文新话未说完便挨了宋瑾一个嘴巴子:“你嘴巴给我放干净点!”
文新几时在女人身上吃过这等亏,当场就火了:“好啊,有本事,攀上高枝了呀,怪不得我姑姑都得让你三分,你还给我装哎哟——”
宋瑾这回没用手,使上了烧火棍。
手腕粗细的棍子抓在手里,前头烧的黑黢黢的,抬手交往文新的脸上身上招呼,打得文新四处乱窜,打得他身上那件湖纱道袍黑一块黑一块的,在院子里蹦跶了一圈后,终于蹿出了陆家食铺,跑走前只丢下一句“你给我等着”。
宋瑾打了人,出了气,过了瘾,几个伙计和她娘却都在担心。
“掌柜的,这样得罪人是不是不大好?”
“就是啊,好歹是文家的公子,往后还是能和气就和气吧。
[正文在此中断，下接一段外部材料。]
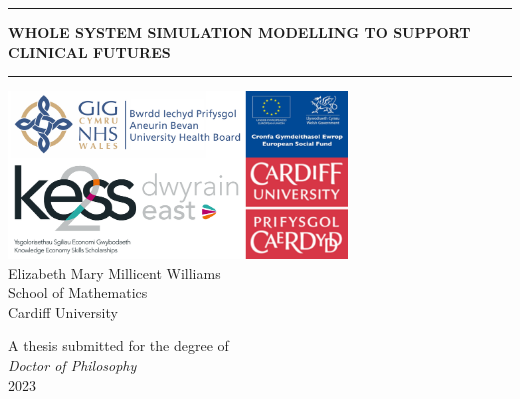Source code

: \documentclass[../thesis.tex]{subfiles}
\begin{document}
\thispagestyle{empty} %
\calccentering{\unitlength}
\centering
\vspace*{0.05\textheight} %

\rule{\textwidth}{0.4pt}%
\vspace{1\baselineskip} 
{\LARGE \textbf{WHOLE SYSTEM SIMULATION MODELLING TO SUPPORT CLINICAL FUTURES}}
\vspace{0.75\baselineskip} %
\rule{\textwidth}{0.4pt}\vspace*{-\baselineskip}\vspace{3.2pt}
\vfill
\includegraphics[width =90mm]{includes/Combined images.png}\\
\vfill
{\Large Elizabeth Mary Millicent Williams}\\
\vspace{0.75\baselineskip} 
{\Large School of Mathematics}\\
\vspace{0.75\baselineskip} 
{\Large Cardiff University}
\vfill

{\Large A thesis submitted for the degree of\\[0.35em] \textit{Doctor of Philosophy}}\\
\vfill
{\Large 2023}      %

\end{document}

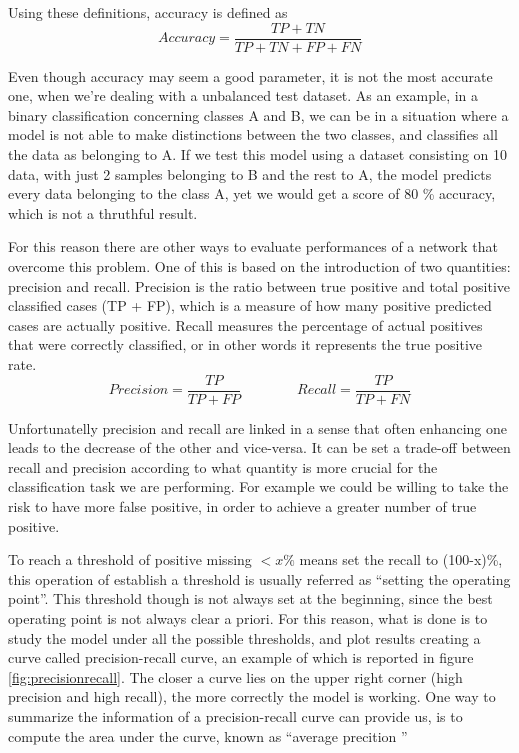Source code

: \documentclass[11pt]{report}
\begin{document}
Using these definitions, accuracy is defined as
\begin{equation}
Accuracy = \frac{TP + TN}{TP+TN+FP+FN}
\end{equation}

Even though accuracy may seem a good parameter, it is not the most accurate one, when we're dealing with a unbalanced test dataset.
As an example, in a binary classification concerning classes A and B, we can be in a situation where a model is not able to make distinctions between the two classes, and classifies all the data as belonging to A.
If we test this model using a dataset consisting on 10 data, with just 2 samples belonging to B and the rest to A, the model predicts every data belonging to the class A, yet we would get a score of 80 \% accuracy, which is not a thruthful result.

For this reason there are other ways to evaluate performances of a network that overcome this problem.
One of this is based on the introduction of two quantities: precision and recall.
Precision is the ratio between true positive and total positive classified cases (TP + FP), which is a measure of how many positive predicted cases are actually positive.
Recall measures the percentage of actual positives that were correctly classified, or in other words it represents the true positive rate.
\begin{equation}
Precision = \frac{TP}{TP+FP} \qquad \qquad Recall = \frac{TP}{TP+FN}
\end{equation}

Unfortunatelly precision and recall are linked in a sense that often enhancing one leads to the decrease of the other and vice-versa.
It can be set a trade-off between recall and precision according to what quantity is more crucial for the classification task we are performing.
For example we could be willing to take the risk to have more false positive, in order to achieve a greater number of true positive.

To reach a threshold of positive missing $<x\%$ means set the recall to (100-x)\%, this operation of establish a threshold is usually referred as \textquotedblleft setting the operating point\textquotedblright.
This threshold though is not always set at the beginning, since the best operating point is not always clear a priori.
For this reason, what is done is to study the model under all the possible thresholds, and plot results creating a curve called precision-recall curve, an example of which is reported in figure \ref{fig:precisionrecall}.
The closer a curve lies on the upper right corner (high precision and high recall), the more correctly the model is working.
One way to summarize the information of a precision-recall curve can provide us, is to compute the area under the curve, known as \textquotedblleft average precition \textquotedblright
\end{document}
”
“不过有季大人给咱们撑腰应该不打紧的。”
宋瑾打完了人,气性也下去了,满脑子想的都是季舒白走之前的嘱托。
有事去找卢骏年,再不然找柴恒也行,她当时还嘲笑季舒白把她当惹祸精,如今看来季舒白比她自己还要了解她自己。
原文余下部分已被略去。